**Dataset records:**
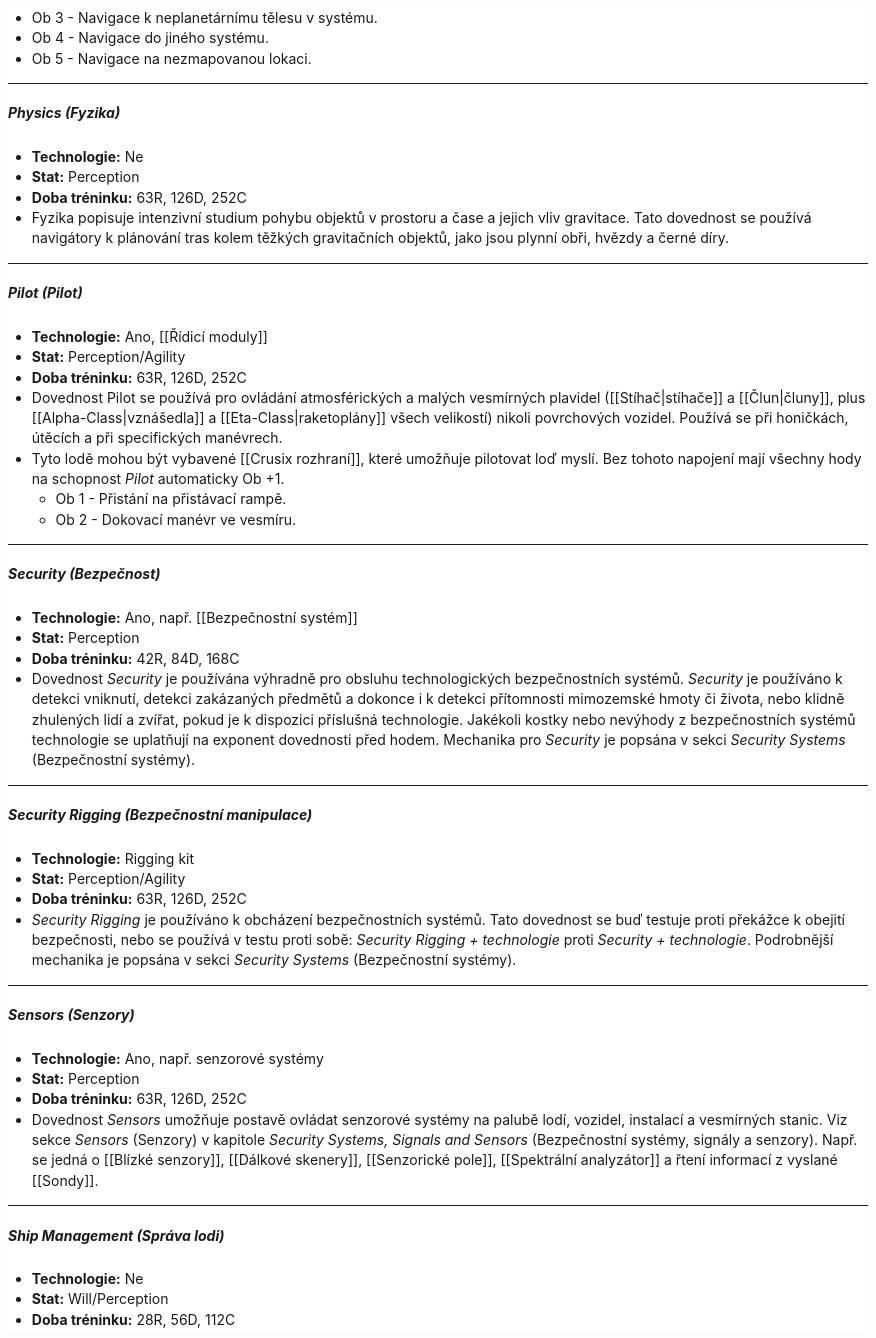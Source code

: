   - Ob 3 - Navigace k neplanetárnímu tělesu v systému.
  - Ob 4 - Navigace do jiného systému.
  - Ob 5 - Navigace na nezmapovanou lokaci.
---
##### Physics (Fyzika)
- **Technologie:** Ne
- **Stat:** Perception
- **Doba tréninku:** 63R, 126D, 252C
- Fyzika popisuje intenzivní studium pohybu objektů v prostoru a čase a jejich vliv gravitace. Tato dovednost se používá navigátory k plánování tras kolem těžkých gravitačních objektů, jako jsou plynní obři, hvězdy a černé díry.
---
##### Pilot (Pilot)
- **Technologie:** Ano, [[Řídicí moduly]]
- **Stat:** Perception/Agility
- **Doba tréninku:** 63R, 126D, 252C
- Dovednost Pilot se používá pro ovládání atmosférických a malých vesmírných plavidel ([[Stíhač|stíhače]] a [[Člun|čluny]], plus [[Alpha-Class|vznášedla]] a [[Eta-Class|raketoplány]] všech velikostí) nikoli povrchových vozidel. Používá se při honičkách, útěcích a při specifických manévrech.
- Tyto lodě mohou být vybavené [[Crusix rozhraní]], které umožňuje pilotovat loď myslí. Bez tohoto napojení mají všechny hody na schopnost _Pilot_ automaticky Ob +1.
  - Ob 1 - Přistání na přistávací rampě. 
  - Ob 2 - Dokovací manévr ve vesmíru.
---
##### Security (Bezpečnost)
- **Technologie:** Ano, např. [[Bezpečnostní systém]]
- **Stat:** Perception
- **Doba tréninku:** 42R, 84D, 168C
- Dovednost _Security_ je používána výhradně pro obsluhu technologických bezpečnostních systémů. _Security_ je používáno k detekci vniknutí, detekci zakázaných předmětů a dokonce i k detekci přítomnosti mimozemské hmoty či života, nebo klidně zhulených lidí a zvířat, pokud je k dispozici příslušná technologie. Jakékoli kostky nebo nevýhody z bezpečnostních systémů technologie se uplatňují na exponent dovednosti před hodem. Mechanika pro _Security_ je popsána v sekci _Security Systems_ (Bezpečnostní systémy).
---
##### Security Rigging (Bezpečnostní manipulace)
- **Technologie:** Rigging kit
- **Stat:** Perception/Agility
- **Doba tréninku:** 63R, 126D, 252C
- _Security Rigging_ je používáno k obcházení bezpečnostních systémů. Tato dovednost se buď testuje proti překážce k obejití bezpečnosti, nebo se používá v testu proti sobě: _Security Rigging + technologie_ proti _Security + technologie_. Podrobnější mechanika je popsána v sekci _Security Systems_ (Bezpečnostní systémy).
---
##### Sensors (Senzory)
- **Technologie:** Ano, např. senzorové systémy
- **Stat:** Perception
- **Doba tréninku:** 63R, 126D, 252C
- Dovednost _Sensors_ umožňuje postavě ovládat senzorové systémy na palubě lodí, vozidel, instalací a vesmírných stanic. Viz sekce _Sensors_ (Senzory) v kapitole _Security Systems, Signals and Sensors_ (Bezpečnostní systémy, signály a senzory). Např. se jedná o [[Blízké senzory]], [[Dálkové skenery]], [[Senzorické pole]], [[Spektrální analyzátor]] a řtení informací z vyslané [[Sondy]].
---
##### Ship Management (Správa lodi)
- **Technologie:** Ne
- **Stat:** Will/Perception
- **Doba tréninku:** 28R, 56D, 112C
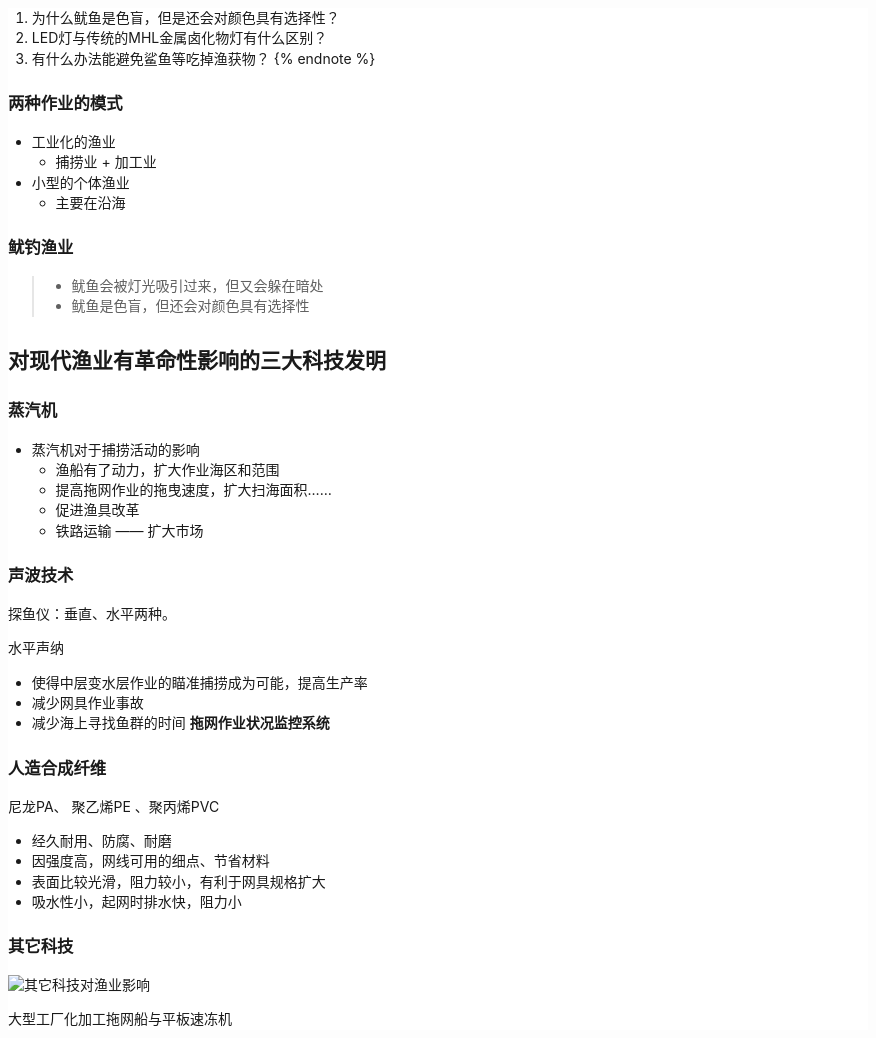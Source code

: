 1. 为什么鱿鱼是色盲，但是还会对颜色具有选择性？
2. LED灯与传统的MHL金属卤化物灯有什么区别？
3. 有什么办法能避免鲨鱼等吃掉渔获物？
{% endnote %}

### 两种作业的模式

- 工业化的渔业
  - 捕捞业 + 加工业
- 小型的个体渔业
  - 主要在沿海

### 鱿钓渔业

> - 鱿鱼会被灯光吸引过来，但又会躲在暗处
> - 鱿鱼是色盲，但还会对颜色具有选择性

## 对现代渔业有革命性影响的三大科技发明

### 蒸汽机

- 蒸汽机对于捕捞活动的影响
  - 渔船有了动力，扩大作业海区和范围
  - 提高拖网作业的拖曳速度，扩大扫海面积……
  - 促进渔具改革
  - 铁路运输 —— 扩大市场

### 声波技术

探鱼仪：垂直、水平两种。

水平声纳

- 使得中层变水层作业的瞄准捕捞成为可能，提高生产率
- 减少网具作业事故
- 减少海上寻找鱼群的时间
**拖网作业状况监控系统**

### 人造合成纤维

尼龙PA、 聚乙烯PE 、聚丙烯PVC

- 经久耐用、防腐、耐磨
- 因强度高，网线可用的细点、节省材料
- 表面比较光滑，阻力较小，有利于网具规格扩大
- 吸水性小，起网时排水快，阻力小

### 其它科技

![其它科技对渔业影响](https://i.loli.net/2021/08/29/9iFJTm1vulwONSr.png)

大型工厂化加工拖网船与平板速冻机

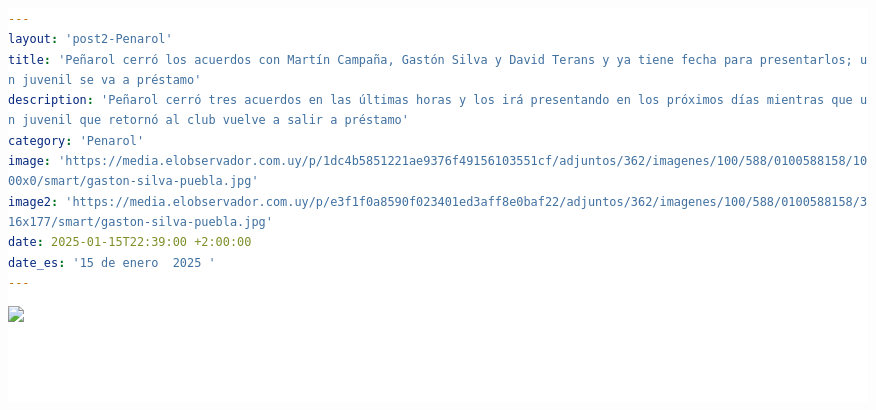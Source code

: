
 ```yaml
---
layout: 'post2-Penarol'
title: 'Peñarol cerró los acuerdos con Martín Campaña, Gastón Silva y David Terans y ya tiene fecha para presentarlos; un juvenil se va a préstamo'
description: 'Peñarol cerró tres acuerdos en las últimas horas y los irá presentando en los próximos días mientras que un juvenil que retornó al club vuelve a salir a préstamo'
category: 'Penarol'
image: 'https://media.elobservador.com.uy/p/1dc4b5851221ae9376f49156103551cf/adjuntos/362/imagenes/100/588/0100588158/1000x0/smart/gaston-silva-puebla.jpg'
image2: 'https://media.elobservador.com.uy/p/e3f1f0a8590f023401ed3aff8e0baf22/adjuntos/362/imagenes/100/588/0100588158/316x177/smart/gaston-silva-puebla.jpg'
date: 2025-01-15T22:39:00 +2:00:00
date_es: '15 de enero  2025 '
---
```


<html>
<img style='width: 100%' src='{{ page.image | prepend: base.url }}'><div style='height: 75px'></div>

**WHAT TO PRODUCE:**
Look through the data above and return each line where the string "adjuntos" occurs.

**EXPECTED ANSWER:**
image: 'https://media.elobservador.com.uy/p/1dc4b5851221ae9376f49156103551cf/adjuntos/362/imagenes/100/588/0100588158/1000x0/smart/gaston-silva-puebla.jpg'
image2: 'https://media.elobservador.com.uy/p/e3f1f0a8590f023401ed3aff8e0baf22/adjuntos/362/imagenes/100/588/0100588158/316x177/smart/gaston-silva-puebla.jpg'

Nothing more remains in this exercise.